Over two days in Louisiana, crews have collected almost 1,700 pounds of tar balls. Texas has tar balls. Alabama has oil-smeared hermit crabs. To critics, all danger signs: too much oil's still getting past BP's defenses, reports CBS News correspondent Mark Strassmann.
"They understate or overestimate what they are doing depending on the case," said John Young with the Jefferson Parish council. "The skimming is just woefully inadequate."

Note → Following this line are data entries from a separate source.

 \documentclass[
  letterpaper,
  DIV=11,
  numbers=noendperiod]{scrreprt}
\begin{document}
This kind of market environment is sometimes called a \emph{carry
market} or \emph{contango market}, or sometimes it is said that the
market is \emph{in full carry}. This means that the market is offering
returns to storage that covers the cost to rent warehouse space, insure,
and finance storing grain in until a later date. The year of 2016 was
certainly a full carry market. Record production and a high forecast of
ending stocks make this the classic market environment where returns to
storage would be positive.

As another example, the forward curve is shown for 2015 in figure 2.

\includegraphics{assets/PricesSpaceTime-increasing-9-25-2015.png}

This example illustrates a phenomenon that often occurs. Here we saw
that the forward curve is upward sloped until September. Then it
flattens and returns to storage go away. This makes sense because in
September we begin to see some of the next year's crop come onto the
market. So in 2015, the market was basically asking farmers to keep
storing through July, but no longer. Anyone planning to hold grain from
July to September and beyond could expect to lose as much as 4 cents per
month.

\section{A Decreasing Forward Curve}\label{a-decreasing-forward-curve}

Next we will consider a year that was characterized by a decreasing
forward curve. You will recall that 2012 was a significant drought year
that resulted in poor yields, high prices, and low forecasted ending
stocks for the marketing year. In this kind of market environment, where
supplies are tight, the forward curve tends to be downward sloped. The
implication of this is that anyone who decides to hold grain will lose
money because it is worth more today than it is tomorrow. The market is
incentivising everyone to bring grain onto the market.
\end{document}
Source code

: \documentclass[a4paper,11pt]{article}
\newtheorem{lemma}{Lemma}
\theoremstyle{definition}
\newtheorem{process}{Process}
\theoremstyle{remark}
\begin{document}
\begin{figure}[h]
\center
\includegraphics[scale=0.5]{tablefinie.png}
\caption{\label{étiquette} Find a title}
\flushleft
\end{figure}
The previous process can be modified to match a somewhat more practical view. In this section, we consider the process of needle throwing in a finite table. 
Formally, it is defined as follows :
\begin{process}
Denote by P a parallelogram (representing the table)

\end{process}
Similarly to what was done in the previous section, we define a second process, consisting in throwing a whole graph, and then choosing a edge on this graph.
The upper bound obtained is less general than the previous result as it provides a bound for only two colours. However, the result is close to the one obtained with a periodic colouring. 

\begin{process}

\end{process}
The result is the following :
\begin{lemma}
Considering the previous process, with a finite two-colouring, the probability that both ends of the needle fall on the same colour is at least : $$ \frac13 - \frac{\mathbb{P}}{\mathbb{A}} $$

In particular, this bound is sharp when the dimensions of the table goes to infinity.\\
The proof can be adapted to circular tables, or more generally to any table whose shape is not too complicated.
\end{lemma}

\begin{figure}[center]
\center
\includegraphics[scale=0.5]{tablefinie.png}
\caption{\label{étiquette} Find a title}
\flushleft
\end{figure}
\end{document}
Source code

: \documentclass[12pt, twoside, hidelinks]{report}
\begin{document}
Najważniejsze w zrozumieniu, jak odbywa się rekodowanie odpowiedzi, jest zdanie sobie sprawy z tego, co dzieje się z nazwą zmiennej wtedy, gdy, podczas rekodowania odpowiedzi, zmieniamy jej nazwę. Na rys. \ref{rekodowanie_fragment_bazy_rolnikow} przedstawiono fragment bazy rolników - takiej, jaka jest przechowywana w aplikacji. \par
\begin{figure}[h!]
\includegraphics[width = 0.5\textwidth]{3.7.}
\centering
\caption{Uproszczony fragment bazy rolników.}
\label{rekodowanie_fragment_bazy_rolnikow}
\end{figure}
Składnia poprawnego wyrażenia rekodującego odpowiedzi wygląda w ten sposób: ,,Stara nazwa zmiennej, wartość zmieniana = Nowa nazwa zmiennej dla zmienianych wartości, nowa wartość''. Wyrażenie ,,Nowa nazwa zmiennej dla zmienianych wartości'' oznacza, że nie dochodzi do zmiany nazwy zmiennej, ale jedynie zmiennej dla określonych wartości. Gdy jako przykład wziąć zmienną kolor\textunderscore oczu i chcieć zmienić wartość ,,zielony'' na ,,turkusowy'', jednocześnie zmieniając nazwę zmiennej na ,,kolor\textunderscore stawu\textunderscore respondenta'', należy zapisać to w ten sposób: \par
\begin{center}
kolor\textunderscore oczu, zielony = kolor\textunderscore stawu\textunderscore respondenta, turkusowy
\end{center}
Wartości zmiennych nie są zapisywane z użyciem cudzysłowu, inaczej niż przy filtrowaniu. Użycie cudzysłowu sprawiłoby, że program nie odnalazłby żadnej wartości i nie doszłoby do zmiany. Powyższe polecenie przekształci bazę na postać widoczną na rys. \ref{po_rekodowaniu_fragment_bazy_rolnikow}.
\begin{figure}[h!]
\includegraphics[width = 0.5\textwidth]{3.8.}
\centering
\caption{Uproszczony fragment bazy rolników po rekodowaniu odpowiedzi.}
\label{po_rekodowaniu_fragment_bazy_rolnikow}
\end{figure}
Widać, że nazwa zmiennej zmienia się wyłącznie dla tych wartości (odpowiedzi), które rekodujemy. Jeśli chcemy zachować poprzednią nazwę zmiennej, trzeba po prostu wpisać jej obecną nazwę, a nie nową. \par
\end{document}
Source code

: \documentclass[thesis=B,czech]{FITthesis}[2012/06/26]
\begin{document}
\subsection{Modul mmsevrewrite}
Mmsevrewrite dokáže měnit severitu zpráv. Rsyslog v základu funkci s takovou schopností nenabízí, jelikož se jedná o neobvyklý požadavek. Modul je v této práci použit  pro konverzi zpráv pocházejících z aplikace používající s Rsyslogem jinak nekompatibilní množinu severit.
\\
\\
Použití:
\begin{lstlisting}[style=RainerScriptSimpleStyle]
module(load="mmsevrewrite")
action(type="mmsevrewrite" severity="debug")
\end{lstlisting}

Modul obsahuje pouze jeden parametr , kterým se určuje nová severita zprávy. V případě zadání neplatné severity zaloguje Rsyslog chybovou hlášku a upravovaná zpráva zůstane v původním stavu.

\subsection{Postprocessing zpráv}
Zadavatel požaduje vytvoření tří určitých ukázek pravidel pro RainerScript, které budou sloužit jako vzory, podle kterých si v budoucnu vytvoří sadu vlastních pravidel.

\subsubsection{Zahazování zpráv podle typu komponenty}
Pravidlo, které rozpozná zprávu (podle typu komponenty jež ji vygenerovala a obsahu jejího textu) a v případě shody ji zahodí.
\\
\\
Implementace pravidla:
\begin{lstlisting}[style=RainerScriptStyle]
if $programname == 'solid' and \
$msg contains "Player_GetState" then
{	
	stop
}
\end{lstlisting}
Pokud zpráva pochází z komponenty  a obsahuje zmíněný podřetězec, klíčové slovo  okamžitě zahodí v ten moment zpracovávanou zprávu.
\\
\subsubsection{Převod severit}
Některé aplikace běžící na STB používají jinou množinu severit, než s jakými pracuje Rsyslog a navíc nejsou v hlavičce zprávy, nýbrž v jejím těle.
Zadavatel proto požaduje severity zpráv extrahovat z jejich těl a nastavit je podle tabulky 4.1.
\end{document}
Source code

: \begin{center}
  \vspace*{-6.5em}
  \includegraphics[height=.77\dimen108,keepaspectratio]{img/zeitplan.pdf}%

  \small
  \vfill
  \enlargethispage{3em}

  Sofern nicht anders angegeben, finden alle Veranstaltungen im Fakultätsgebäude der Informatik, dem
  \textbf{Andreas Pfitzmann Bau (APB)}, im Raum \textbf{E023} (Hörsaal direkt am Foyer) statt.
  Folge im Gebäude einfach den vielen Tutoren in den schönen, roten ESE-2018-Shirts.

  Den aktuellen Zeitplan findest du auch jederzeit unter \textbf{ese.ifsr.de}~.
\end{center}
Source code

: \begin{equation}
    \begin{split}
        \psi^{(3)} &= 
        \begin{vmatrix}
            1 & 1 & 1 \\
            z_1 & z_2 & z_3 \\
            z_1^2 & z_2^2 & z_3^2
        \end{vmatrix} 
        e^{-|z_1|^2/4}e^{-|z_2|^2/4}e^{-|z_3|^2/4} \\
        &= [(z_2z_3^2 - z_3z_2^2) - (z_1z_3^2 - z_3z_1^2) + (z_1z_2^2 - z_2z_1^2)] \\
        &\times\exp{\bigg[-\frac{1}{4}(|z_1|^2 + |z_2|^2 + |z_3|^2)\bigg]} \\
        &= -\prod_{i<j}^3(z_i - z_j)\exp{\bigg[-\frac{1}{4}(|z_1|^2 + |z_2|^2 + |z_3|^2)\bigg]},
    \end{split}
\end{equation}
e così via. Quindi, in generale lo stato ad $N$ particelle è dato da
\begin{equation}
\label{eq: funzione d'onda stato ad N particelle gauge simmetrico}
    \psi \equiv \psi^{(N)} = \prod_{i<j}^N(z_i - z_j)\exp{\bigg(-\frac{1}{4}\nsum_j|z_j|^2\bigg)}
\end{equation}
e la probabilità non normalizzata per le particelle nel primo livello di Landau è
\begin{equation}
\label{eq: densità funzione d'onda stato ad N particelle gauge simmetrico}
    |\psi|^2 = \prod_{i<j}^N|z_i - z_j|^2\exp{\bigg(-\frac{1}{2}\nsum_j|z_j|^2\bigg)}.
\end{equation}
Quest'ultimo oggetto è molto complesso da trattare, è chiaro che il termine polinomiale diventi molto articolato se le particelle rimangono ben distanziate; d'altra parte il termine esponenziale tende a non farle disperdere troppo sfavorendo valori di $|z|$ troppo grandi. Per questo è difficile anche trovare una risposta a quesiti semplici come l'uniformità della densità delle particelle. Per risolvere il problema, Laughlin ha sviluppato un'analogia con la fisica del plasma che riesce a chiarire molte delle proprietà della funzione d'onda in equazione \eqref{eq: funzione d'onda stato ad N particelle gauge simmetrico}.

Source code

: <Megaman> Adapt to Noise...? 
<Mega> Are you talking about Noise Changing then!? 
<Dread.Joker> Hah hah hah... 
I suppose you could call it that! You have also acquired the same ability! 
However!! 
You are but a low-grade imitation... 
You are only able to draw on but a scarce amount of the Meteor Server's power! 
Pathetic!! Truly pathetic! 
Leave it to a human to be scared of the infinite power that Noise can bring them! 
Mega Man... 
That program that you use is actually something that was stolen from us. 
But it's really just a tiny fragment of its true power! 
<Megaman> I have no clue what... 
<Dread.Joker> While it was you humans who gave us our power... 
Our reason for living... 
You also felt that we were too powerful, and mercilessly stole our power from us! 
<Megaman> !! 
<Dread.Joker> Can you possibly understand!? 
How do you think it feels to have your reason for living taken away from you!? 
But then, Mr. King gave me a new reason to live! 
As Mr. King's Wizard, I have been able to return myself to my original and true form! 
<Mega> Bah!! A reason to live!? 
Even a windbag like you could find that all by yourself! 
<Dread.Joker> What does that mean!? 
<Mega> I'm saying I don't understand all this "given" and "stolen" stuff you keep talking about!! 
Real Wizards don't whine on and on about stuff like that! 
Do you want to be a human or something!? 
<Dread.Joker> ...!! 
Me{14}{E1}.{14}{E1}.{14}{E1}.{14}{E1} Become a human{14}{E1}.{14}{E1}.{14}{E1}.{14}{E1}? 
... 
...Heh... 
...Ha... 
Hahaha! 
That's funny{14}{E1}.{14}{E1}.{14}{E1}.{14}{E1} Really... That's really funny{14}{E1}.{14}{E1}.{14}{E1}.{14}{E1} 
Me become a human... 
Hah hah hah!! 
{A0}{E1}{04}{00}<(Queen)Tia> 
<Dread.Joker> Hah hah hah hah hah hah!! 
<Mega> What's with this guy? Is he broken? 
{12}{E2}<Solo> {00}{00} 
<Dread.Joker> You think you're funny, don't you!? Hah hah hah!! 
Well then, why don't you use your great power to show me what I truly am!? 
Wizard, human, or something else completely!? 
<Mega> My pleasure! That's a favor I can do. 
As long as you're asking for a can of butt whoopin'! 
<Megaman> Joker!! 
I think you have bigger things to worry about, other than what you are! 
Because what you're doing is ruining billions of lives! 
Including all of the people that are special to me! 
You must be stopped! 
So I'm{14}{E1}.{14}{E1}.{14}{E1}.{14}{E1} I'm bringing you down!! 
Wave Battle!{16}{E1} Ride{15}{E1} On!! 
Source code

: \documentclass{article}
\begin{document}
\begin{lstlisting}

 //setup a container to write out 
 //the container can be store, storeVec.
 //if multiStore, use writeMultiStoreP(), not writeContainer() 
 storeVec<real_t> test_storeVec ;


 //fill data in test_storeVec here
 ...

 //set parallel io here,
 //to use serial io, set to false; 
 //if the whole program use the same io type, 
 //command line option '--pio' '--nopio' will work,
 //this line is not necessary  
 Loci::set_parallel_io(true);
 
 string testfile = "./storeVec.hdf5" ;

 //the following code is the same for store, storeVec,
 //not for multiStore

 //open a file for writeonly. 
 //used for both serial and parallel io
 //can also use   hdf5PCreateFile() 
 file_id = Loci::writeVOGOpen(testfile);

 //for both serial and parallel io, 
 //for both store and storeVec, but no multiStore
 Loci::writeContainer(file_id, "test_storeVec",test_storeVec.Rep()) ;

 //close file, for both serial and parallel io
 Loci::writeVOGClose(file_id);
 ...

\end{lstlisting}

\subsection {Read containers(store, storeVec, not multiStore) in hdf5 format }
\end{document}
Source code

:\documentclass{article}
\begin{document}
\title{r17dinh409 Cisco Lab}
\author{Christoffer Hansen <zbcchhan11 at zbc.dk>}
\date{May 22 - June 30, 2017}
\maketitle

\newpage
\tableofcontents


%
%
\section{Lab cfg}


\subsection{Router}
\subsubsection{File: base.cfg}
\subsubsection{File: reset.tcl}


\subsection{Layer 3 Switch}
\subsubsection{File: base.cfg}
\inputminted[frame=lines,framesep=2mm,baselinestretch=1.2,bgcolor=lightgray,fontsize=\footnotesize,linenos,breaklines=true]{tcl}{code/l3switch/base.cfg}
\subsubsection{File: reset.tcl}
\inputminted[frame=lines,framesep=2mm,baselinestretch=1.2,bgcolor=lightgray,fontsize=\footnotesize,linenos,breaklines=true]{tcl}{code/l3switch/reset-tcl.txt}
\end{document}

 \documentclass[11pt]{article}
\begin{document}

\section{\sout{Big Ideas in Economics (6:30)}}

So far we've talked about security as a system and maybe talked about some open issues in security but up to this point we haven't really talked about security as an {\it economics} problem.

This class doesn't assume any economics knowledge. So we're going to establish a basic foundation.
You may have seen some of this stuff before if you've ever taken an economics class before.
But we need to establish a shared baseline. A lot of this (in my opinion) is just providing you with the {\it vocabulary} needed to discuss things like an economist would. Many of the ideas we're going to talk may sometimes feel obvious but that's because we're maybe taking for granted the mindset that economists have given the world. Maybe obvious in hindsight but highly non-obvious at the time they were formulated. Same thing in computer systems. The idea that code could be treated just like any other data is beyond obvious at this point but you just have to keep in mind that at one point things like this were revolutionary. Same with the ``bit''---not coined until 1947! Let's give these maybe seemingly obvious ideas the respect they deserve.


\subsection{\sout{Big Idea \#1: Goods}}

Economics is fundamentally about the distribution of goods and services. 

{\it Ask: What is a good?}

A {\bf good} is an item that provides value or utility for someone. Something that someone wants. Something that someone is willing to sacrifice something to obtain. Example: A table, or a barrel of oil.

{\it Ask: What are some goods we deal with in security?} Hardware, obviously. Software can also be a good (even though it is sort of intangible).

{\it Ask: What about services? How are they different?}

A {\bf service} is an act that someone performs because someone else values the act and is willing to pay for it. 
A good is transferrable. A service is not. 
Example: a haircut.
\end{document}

Special Section: Disaster in the Gulf
BP's fleet has 550 skimmers, with another 500 on the way in the next few weeks fighting the spill. To critics of this cleanup, something in the numbers doesn't add up. Just weeks before the spill, BP promised the feds it could skim and remove almost 500,000 barrels of oily water a day. Over 78 days of this crisis, that would amount to more than 38 million barrels. But so far, BP skimming has collected only 670,000 barrels. That's 37 million barrels short.
Doug Suttles, BP's point person on its cleanup, toured skimmers in Louisiana's Barataria Bay Tuesday.
"The type of equipment will improve. The techniques will improve as we go forward," Suttles said. "All I can do today is fight this thing as best I can."
Jon Overing says his improved skimmer will work where most others fail - in choppy waves. His new design's called the "Oil Piranha." Mississippi bought fourteen of them. Price? Almost $7 million.
"They've got the wrong boats out there and I think ours will make a difference," Overing said.
A mammoth skimmer might make a difference. Owners of the "A Whale" claim it can skim 500,000 barrels of oily water a day.
Is BP open to using the giant skimmer and paying for it?
"If it's effective," Suttles said.
But no one knows if the A Whale will work, and Tuesday's 12-foot seas delayed testing it in the Gulf. The forecast does improve, but not until the end of the week.